Dass viele Gemeinden ökonomisch mit Steuergeldern umgehen, ist nicht dem Standortwettbewerb im eigentlichen Sinne zu verdanken. Dieser wird durch den dreiteiligen Staatsaufbau gebremst und durch die kantonalen Finanzausgleichssysteme in manchen Fällen sogar komplett ausgeschaltet. Der Treiber für dieses vernünftige Verhalten ist in Wirklichkeit die direkte Demokratie.

Wie der Finanzausgleich zwischen den Kantonen (NFA) ist auch der Finanzausgleich innerhalb der Kantone ein wichtiges Puzzlestück für den Erfolg eines Landes, das die dezentrale Aufgabenerfüllung und die Gemeindeautonomie grossschreibt. Die meisten kantonalen Systeme stehen vor noch grösseren Herausforderungen als der jüngst wieder öfter diskutierte NFA auf Bundesebene.

Das fünfte Kantonsmonitoring von Avenir Suisse präsentiert deshalb erstmals eine umfassende Analyse und Wertung all dieser kantonalen Finanzausgleichssysteme.
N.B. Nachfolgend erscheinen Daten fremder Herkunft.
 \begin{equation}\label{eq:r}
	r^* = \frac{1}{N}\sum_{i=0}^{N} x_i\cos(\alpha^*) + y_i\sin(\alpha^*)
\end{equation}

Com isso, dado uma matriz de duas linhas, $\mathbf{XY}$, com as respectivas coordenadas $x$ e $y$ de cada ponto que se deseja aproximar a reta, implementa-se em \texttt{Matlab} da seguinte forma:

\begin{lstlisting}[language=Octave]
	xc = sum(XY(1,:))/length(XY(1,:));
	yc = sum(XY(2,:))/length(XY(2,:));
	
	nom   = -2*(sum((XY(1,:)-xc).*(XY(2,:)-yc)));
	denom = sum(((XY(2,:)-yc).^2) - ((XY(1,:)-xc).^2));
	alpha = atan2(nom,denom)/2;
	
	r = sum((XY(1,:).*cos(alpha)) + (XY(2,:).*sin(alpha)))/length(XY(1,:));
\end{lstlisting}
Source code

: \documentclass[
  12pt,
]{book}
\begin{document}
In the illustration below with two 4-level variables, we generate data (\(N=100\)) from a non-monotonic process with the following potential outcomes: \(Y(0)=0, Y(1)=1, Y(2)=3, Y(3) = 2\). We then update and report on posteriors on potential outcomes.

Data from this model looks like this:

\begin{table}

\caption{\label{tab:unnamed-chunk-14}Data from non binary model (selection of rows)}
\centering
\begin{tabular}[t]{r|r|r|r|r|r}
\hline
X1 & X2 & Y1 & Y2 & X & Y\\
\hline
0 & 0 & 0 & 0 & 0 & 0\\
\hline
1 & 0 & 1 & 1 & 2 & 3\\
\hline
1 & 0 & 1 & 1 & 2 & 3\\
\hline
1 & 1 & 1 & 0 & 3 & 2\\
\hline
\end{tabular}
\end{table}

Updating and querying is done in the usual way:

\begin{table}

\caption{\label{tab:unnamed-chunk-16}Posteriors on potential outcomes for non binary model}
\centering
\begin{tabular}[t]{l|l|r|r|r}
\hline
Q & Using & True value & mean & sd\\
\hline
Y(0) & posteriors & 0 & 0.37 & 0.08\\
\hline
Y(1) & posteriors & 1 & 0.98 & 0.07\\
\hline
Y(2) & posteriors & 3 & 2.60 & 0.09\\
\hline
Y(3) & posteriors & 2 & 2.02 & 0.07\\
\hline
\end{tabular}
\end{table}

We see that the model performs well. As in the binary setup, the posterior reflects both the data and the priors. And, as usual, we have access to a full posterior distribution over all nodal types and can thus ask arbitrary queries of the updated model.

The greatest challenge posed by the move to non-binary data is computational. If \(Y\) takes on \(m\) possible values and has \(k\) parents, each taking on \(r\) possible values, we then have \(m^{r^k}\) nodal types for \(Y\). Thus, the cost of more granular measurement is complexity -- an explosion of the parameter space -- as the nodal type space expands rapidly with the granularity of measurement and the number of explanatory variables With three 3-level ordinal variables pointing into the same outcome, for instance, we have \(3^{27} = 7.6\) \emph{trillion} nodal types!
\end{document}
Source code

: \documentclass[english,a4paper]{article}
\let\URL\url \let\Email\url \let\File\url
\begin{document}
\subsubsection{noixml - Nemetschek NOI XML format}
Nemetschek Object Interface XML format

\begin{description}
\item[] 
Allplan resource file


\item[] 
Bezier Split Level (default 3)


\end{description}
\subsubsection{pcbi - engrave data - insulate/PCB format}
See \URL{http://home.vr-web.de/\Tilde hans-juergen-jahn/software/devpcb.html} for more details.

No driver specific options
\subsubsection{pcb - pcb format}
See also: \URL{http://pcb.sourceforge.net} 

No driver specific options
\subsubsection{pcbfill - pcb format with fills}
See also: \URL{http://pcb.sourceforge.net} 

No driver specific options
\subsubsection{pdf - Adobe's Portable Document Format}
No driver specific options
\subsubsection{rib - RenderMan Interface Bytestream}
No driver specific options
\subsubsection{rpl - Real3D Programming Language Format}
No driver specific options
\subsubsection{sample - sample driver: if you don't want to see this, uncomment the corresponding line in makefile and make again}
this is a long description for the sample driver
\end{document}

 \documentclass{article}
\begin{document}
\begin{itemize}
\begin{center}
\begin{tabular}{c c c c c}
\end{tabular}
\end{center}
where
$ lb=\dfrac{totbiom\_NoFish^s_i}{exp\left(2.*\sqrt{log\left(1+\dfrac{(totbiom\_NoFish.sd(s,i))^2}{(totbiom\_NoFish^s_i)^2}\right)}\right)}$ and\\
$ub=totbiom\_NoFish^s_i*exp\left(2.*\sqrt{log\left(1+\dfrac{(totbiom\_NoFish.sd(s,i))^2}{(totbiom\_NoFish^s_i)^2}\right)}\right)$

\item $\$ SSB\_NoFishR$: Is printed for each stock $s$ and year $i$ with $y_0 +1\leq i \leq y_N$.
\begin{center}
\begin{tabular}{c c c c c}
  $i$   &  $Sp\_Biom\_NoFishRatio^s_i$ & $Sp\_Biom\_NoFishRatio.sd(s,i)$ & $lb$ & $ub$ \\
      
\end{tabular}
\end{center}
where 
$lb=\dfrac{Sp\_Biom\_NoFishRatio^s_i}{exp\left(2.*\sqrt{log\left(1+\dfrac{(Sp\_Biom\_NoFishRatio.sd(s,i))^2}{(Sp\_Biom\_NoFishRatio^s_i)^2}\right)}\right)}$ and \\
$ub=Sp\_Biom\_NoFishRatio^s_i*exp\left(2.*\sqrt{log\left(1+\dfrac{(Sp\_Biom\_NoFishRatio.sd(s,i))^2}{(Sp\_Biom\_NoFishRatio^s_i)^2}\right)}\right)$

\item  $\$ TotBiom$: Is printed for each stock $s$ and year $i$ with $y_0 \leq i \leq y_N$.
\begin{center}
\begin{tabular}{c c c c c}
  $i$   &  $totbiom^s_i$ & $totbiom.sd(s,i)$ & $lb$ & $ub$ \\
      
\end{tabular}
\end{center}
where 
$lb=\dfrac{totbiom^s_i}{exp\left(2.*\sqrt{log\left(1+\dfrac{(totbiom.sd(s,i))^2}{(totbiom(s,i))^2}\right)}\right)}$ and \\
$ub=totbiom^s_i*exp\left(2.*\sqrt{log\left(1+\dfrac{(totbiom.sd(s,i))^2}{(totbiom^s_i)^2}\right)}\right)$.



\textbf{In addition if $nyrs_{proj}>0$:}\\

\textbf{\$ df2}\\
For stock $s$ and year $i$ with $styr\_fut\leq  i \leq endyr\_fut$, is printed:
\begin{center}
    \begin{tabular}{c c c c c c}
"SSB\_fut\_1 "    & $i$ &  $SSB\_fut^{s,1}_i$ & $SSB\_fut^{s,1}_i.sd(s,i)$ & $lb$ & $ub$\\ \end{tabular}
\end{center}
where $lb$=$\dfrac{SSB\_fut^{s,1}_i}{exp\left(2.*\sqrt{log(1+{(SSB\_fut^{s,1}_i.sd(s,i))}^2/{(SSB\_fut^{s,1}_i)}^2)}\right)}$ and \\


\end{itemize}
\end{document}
Dabei werden Fragen beantwortet wie: Haben die Gemeinden bei der Finanzierung und beim Vollzug ihrer Aufgaben die gleichen Kompetenzen? Findet eine klare Trennung von Ressourcen- und Lastenausgleich statt? Wer finanziert die Ausgleichszahlungen? Wie hoch sind diese? Stützt sich der Lastenausgleich auf Normlasten ab oder kompensiert er effektive Ausgaben? Wie viele Gemeinden sind völlig vom Finanzausgleich abhängig? Und: Wie sehr schwächt dieser den Standortwettbewerb? Die 12 insgesamt ausgewerteten Kriterien lassen sich grob in die Bereiche «Grundstruktur des Finanzausgleichs», «Umverteilungsintensität» und «Anreizwirkung der Transfers» einteilen (vgl. Abbildung).

Erstaunliches Freiburg

Aus dem Gesamtranking geht der Kanton Glarus als Sieger hervor. Er verdankt dieses Resultat jedoch vor allem seiner pionierhaften (aber kaum kopierbaren) Gemeindereform von 2011, die einen modernen, transparenten Finanzausgleich ohne nennenswerte Fehlanreize erst ermöglichte. Mindestens so bemerkenswert ist der zweitplatzierte Kanton Freiburg: Bis 2011 bestand ein völlig veraltetes System, das auf dem indirekten Finanzausgleich basierte. Subventionen des Kantons für kommunale Aufgaben wurden nach Finanzkraft der Gemeinden abgestuft, dafür leisteten die Kommunen Kostenbeteiligungen an kantonale Aufgaben. Abgelöst wurde es von einem radikal neuen System im Stile des NFA, das diesen in Sachen Einfachheit, Transparenz und Anreizwirkungen hinter sich lässt und beim Lastenausgleich neue Wege geht.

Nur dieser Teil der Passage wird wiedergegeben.